Soldier dreams of becoming singer in the Army Music division of military

Stephane Jessie

When Nashville senior Joshua Pulley first joined the military, he feared something unusual.

“Basic training, you don’t want anyone to know you sing,” he said. “It’s kind of dangerous…in my opinion it was a weakness that I didn’t want them to exploit.”

However, friends overheard Pulley singing in the laundry room during basic training and let his drill sergeant know.

“I sang for him and, after that moment, I sang at Lord knows how many training events,” he said.

His first sergeant, the highest ranking sergeant in the company, asked him to perform the National Anthem at an infantry ceremony attaching blue cords to the uniforms, which are presented to those who have completed their initial entry training.

After the ceremony, the usually stern sergeant walked up to him with a tear in his eye to compliment the life Pulley brought to the well-known song.

“They all called me an idiot for joining the military,” he said. “They were like, ‘You can do so much more with your life and you decided to join the military.’”

One drill sergeant took Pulley aside and commended him on his decision to put a hold on his opera career to join the military. Another friend reminded him how he had the world laid at his feet. Words like these inspired Pulley to go back to school to get his Bachelor of Arts in music.

Pulley, who has been singing his entire life, began singing classically in high school after his choir teacher encouraged him to further his vocal education.

“He told me like, ‘Hey, I can’t do anything else with your voice, but I’m going to take you up to see my voice teacher (from college) because I think you’ve accelerated past the level I feel comfortable teaching,’” Pulley said.

Once a week for a year-and-a-half, Pulley’s teacher drove him to Bowling Green from Nashville to receive lessons from Elizabeth Volkman, a Julliard School of Music graduate who was teaching at WKU. It was during these lessons that Pulley fully began understanding his ability to train his voice and become an opera singer.

During an American Idol-style competition at the Orchestra Kentucky, Pulley met Wayne Pope, an assistant professor of music at WKU.

“He had a very promising, wonderful voice,” Pope said. “We spoke with him after and found out that he had been studying with one of our teachers and was coming to Western.”

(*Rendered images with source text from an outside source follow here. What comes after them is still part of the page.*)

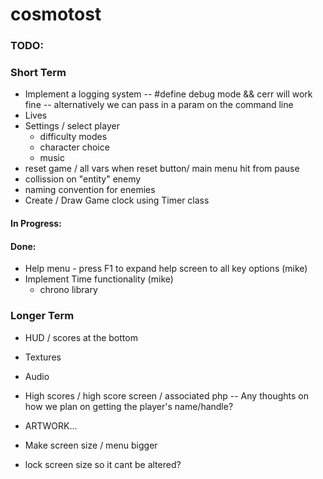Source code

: 
# cosmotost

### TODO:

### Short Term
- Implement a logging system
    -- #define debug mode && cerr will work fine
    -- alternatively we can pass in a param on the command line 
- Lives
- Settings / select player
    - difficulty modes
    - character choice
    - music
- reset game / all vars when reset button/ main menu hit from pause
- collission on "entity" enemy
- naming convention for enemies
- Create / Draw Game clock using Timer class

#### In Progress:


#### Done:
- Help menu - press F1 to expand help screen to all key options (mike)
- Implement Time functionality (mike)
    - chrono library

    

### Longer Term

- HUD / scores at the bottom
- Textures
- Audio

- High scores / high score screen / associated php
    -- Any thoughts on how we plan on getting the player's name/handle?
- ARTWORK...





- Make screen size / menu bigger
- lock screen size so it cant be altered?


[//]: # "https://www.markdownguide.org/cheat-sheet/"
[//]: # "The above link goes to a markdown cheat-sheet for readme"


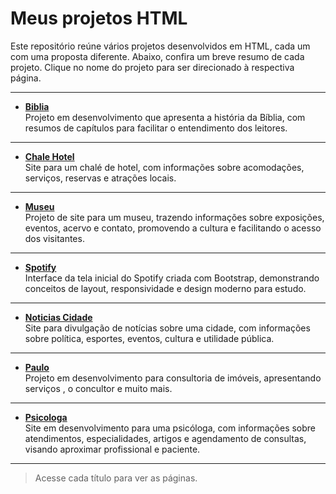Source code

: # Meus projetos HTML

Este repositório reúne vários projetos desenvolvidos em HTML, cada um com uma proposta diferente. Abaixo, confira um breve resumo de cada projeto. Clique no nome do projeto para ser direcionado à respectiva página.

---
- **[Biblia](https://arthurresendes.github.io/Projetos-HTML/Biblia/index.html)**  
  Projeto em desenvolvimento que apresenta a história da Bíblia, com resumos de capítulos para facilitar o entendimento dos leitores.
---

- **[Chale Hotel](https://arthurresendes.github.io/Projetos-HTML/ChaleHotel/index.html)**  
  Site para um chalé de hotel, com informações sobre acomodações, serviços, reservas e atrações locais.
---

- **[Museu](https://arthurresendes.github.io/Projetos-HTML/Museu/inde.html)**  
  Projeto de site para um museu, trazendo informações sobre exposições, eventos, acervo e contato, promovendo a cultura e facilitando o acesso dos visitantes.
---

- **[Spotify](https://arthurresendes.github.io/Projetos-HTML/Spotify/index.html)**  
  Interface da tela inicial do Spotify criada com Bootstrap, demonstrando conceitos de layout, responsividade e design moderno para estudo.
---

- **[Noticias Cidade](https://arthurresendes.github.io/Projetos-HTML/NoticiasCidades/index.html)**  
  Site para divulgação de notícias sobre uma cidade, com informações sobre política, esportes, eventos, cultura e utilidade pública.
---

- **[Paulo](https://arthurresendes.github.io/Projetos-HTML/Paulo/index.html)**  
  Projeto em desenvolvimento para consultoria de imóveis, apresentando serviços , o concultor e muito mais.
---

- **[Psicologa](https://arthurresendes.github.io/Projetos-HTML/psicologa/index.html)**  
  Site em desenvolvimento para uma psicóloga, com informações sobre atendimentos, especialidades, artigos e agendamento de consultas, visando aproximar profissional e paciente.

---

> Acesse cada título para ver as páginas.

Pulley originally planned on becoming a music teacher, but changed his mind after joining the Army.

“One of the points of becoming a high school music teacher is to tell the kids, honestly, what to expect,” he said. “If I went into teaching right out of college, you’re not going to have that experience to tell those kids.”

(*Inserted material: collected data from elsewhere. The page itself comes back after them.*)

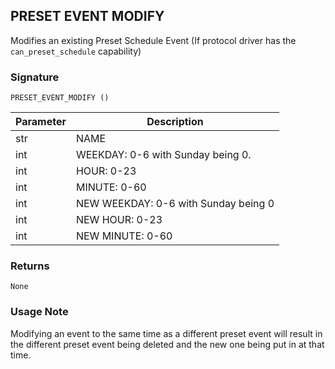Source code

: ## PRESET EVENT MODIFY

Modifies an existing Preset Schedule Event (If protocol driver has the `can_preset_schedule` capability)


### Signature

`PRESET_EVENT_MODIFY ()`


| Parameter | Description |
| --- | --- |
| str | NAME |
| int  | WEEKDAY: 0-6 with Sunday being 0. |
| int | HOUR:  0-23 |
| int | MINUTE: 0-60 |
| int | NEW WEEKDAY: 0-6 with Sunday being 0 |
| int | NEW HOUR: 0-23 |
| int | NEW MINUTE: 0-60 |


### Returns

`None`


### Usage Note

Modifying an event to the same time as a different preset event will result in the different preset event being deleted and the new one being put in at that time.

It was through the encouragement of the military that Pulley came back to the Hill last fall.

Today, Pulley sings for the Nashville Opera. Last summer he spent time at the Cincinnati Conservatory of Music, one of the top music programs in the world. He also frequents church stages, favoring “O Holy Night” as a go-to opera piece, no matter the season.

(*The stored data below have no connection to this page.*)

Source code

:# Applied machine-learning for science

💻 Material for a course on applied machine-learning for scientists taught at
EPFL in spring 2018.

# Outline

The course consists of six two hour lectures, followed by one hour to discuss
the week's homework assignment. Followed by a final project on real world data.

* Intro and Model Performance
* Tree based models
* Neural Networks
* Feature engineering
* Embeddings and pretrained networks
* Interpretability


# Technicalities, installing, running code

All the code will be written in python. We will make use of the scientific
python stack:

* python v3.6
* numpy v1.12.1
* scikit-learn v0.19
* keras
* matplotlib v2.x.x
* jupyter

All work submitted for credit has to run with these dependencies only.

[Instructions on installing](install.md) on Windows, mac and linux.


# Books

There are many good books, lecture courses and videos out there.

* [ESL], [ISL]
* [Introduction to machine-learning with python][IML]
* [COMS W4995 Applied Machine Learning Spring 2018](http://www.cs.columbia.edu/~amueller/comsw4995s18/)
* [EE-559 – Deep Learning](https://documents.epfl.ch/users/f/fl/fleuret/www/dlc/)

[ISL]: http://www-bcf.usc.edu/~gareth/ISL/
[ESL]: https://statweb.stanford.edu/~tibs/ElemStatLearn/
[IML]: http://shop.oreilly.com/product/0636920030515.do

He will sing the “Star Spangled Banner,” “My Old Kentucky Home” and “College Heights,” WKU’s alma mater, at the commencement ceremonies next weekend.

“We pick someone every semester to sing at graduation,” Pope said. “It’s always an honor. We try to find our top students.”

One area that contributed to Pulley being chosen were the results of a juried competition in the music department where the professors chose the best male and best female singers.

Pulley has won three times in a row: once the semester before he left to join the military and twice last year when he came back.

When Pulley isn’t performing, he visits high school choirs to encourage students, particularly males, to continue following their passions, no matter where it takes them.

“Women, I think they are very equally important but, in the high school stage for males, there’s a big self-confidence thing,” he said. Pulley encourages them to take the gift that is unique to them and use it as motivation to continue.

“That’s probably one of my favorite things to do,” he said.

Pulley graduates in May and has dreams of becoming a singer in the Army Music division of the military, which includes singing across the world and, sometimes, for the President of the United States.

“My eventual goal is to become a self-proclaimed musician, to sing professionally, actually being able to do the main roles,” he said.

Most males voices do not fully mature until their late 20s, and a 30-something male singer is still considered young in the opera industry.

However it happens, Pulley hopes to use his voice to touch people through his music.

“It is better to live a life happy and doing something you love than to live a life miserable and doing something you don’t love and you’re only doing it for money, because money won’t bring you happiness,” he said.